(Pictures paired with source code)

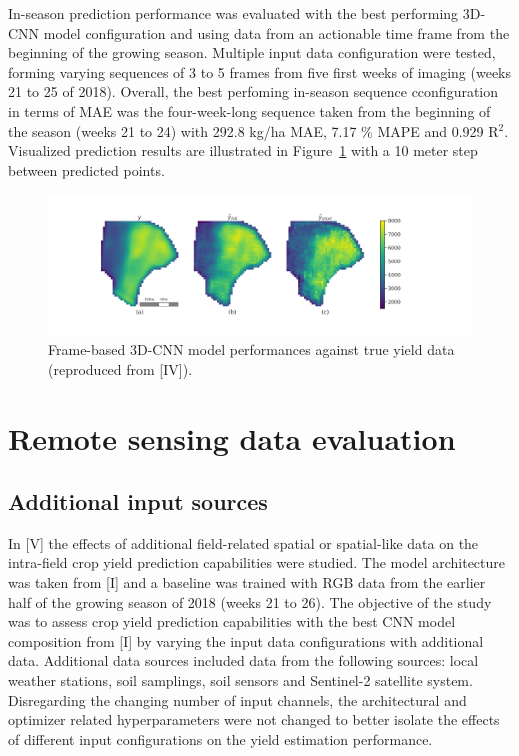 In-season prediction performance was evaluated with the best performing 3D-CNN model configuration and using data from an actionable time frame from the beginning of the growing season. Multiple input data configuration were tested, forming varying sequences of 3 to 5 frames from five first weeks of imaging (weeks 21 to 25 of 2018). Overall, the best perfoming in-season sequence cconfiguration in terms of MAE was the four-week-long sequence taken from the beginning of the season (weeks 21 to 24) with 292.8 kg/ha MAE, 7.17 \% MAPE and 0.929 R$^2$. Visualized prediction results are illustrated in Figure~\ref{fig:iv-true-pred} with a 10 meter step between predicted points. 

\begin{figure}[htb]
    \centering
    \includegraphics[width = \textwidth]{images/iv-true_pred.png}
    \caption{Frame-based 3D-CNN model performances against true yield data (reproduced from [IV]).}
    \label{fig:iv-true-pred}
\end{figure}

\section{Remote sensing data evaluation}
\label{sec:input-assessment-results}


\subsection{Additional input sources}
\label{subsec:additional-inputs-results}

In [V] the effects of additional field-related spatial or spatial-like data on the intra-field crop yield prediction capabilities were studied. The model architecture was taken from [I] and a baseline was trained with RGB data from the earlier half of the growing season of 2018 (weeks 21 to 26). The objective of the study was to assess crop yield prediction capabilities with the best CNN model composition from [I] by varying the input data configurations with additional data. Additional data sources included data from the following sources: local weather stations, soil samplings, soil sensors and Sentinel-2 satellite system. Disregarding the changing number of input channels, the architectural and optimizer related hyperparameters were not changed to better isolate the effects of different input configurations on the yield estimation performance.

- **TASK GOAL**
Which lines of the records above hold the word "label"? Copy each one out.

- **SOLUTION FOR THIS TASK**
    \label{fig:iv-true-pred}
\label{sec:input-assessment-results}
\label{subsec:additional-inputs-results}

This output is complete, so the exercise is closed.